Thinking about some resistance training?

Michael Schramm writes at college.usatoday.com with some advice about weightlifting exercises.
Here are 7 tips that will set you on the path for success.
1. Understand how weightlifting works scientifically.
Your muscles actually grow by being torn down. When performing resistance training, your muscles will create small tears from being pushed to the limit. Once this happens, your body repairs these micro tears, adding more tissue than before to account for the increased damage in your body.

2. Be realistic about your goals.

3. Know the basics of how to train.
You’ll want to understand how lifting regimens work before choosing one that’s most effective for you. When weightlifting, you perform exercises that engage specific muscles. Beginners frequently perform a few exercises on each muscle 2-3 times a week and work up to splitting their workout days by body part. Tricep and chest day, bicep and back, and leg and shoulder day are a few examples of how to split up a 3-day-week exercise regimen.

4. Heavily research a workout plan before you start.
Instead of making your own routine, it’s often easier and more effective to start with a routine that a professional has created. Websites like bodybuilding.com contain a variety of exercise regimens — with an entire section dedicated to beginners.

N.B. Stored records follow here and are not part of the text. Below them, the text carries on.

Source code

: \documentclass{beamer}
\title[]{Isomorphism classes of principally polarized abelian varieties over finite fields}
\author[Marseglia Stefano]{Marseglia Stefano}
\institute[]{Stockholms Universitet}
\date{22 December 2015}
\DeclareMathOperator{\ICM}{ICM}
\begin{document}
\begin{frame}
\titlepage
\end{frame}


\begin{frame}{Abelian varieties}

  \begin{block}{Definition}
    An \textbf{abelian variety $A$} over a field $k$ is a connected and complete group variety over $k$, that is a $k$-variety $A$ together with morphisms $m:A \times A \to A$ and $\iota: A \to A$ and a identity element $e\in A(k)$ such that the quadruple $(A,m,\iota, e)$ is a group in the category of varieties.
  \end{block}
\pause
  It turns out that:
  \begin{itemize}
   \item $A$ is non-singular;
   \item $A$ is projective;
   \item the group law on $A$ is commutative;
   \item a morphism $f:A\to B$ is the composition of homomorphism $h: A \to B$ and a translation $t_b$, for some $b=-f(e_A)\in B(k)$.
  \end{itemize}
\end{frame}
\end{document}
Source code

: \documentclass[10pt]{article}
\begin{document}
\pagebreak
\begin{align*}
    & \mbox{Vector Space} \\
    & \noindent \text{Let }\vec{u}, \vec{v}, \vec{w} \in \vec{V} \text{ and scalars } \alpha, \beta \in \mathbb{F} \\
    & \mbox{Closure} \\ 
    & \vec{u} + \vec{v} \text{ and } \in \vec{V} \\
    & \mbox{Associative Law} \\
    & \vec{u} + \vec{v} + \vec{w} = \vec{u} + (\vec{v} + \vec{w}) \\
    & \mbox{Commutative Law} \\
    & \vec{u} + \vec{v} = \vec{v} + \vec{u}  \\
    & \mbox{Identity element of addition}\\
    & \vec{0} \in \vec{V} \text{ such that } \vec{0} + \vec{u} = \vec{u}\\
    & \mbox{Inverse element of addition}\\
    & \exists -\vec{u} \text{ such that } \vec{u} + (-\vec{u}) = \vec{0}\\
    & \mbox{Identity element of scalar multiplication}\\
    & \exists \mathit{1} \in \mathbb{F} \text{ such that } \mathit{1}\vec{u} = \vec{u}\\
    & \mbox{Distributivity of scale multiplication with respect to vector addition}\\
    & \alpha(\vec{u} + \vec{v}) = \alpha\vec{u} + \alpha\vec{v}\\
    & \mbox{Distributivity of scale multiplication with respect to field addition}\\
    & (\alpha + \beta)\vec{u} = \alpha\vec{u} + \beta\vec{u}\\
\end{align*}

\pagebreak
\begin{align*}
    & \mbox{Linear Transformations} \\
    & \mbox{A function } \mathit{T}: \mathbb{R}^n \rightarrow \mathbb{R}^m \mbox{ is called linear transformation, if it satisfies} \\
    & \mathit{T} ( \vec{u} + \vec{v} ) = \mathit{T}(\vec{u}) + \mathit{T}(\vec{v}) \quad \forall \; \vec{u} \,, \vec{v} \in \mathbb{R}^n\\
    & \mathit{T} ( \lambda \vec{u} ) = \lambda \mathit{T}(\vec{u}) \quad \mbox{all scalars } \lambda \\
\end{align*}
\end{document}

5. Doing an exercise correctly is more important than using more weight to do it incorrectly.

6. Push yourself.
You should always use correct form, but you should also be pushing yourself to perform an exercise with either more repetitions or a higher weight than you’ve done before. No exercise you do should be easy because then you’re not maximizing the tears and gains that you could make. If it’s easy, then you should be trying to either do more repetitions or increase the amount of weight.

7. Switch up your routine.
These changes can include the amount of sets and reps done, variations in the exercises you do for each muscle and incorporations of other weightlifting techniques (drop sets, super sets and negatives, for example).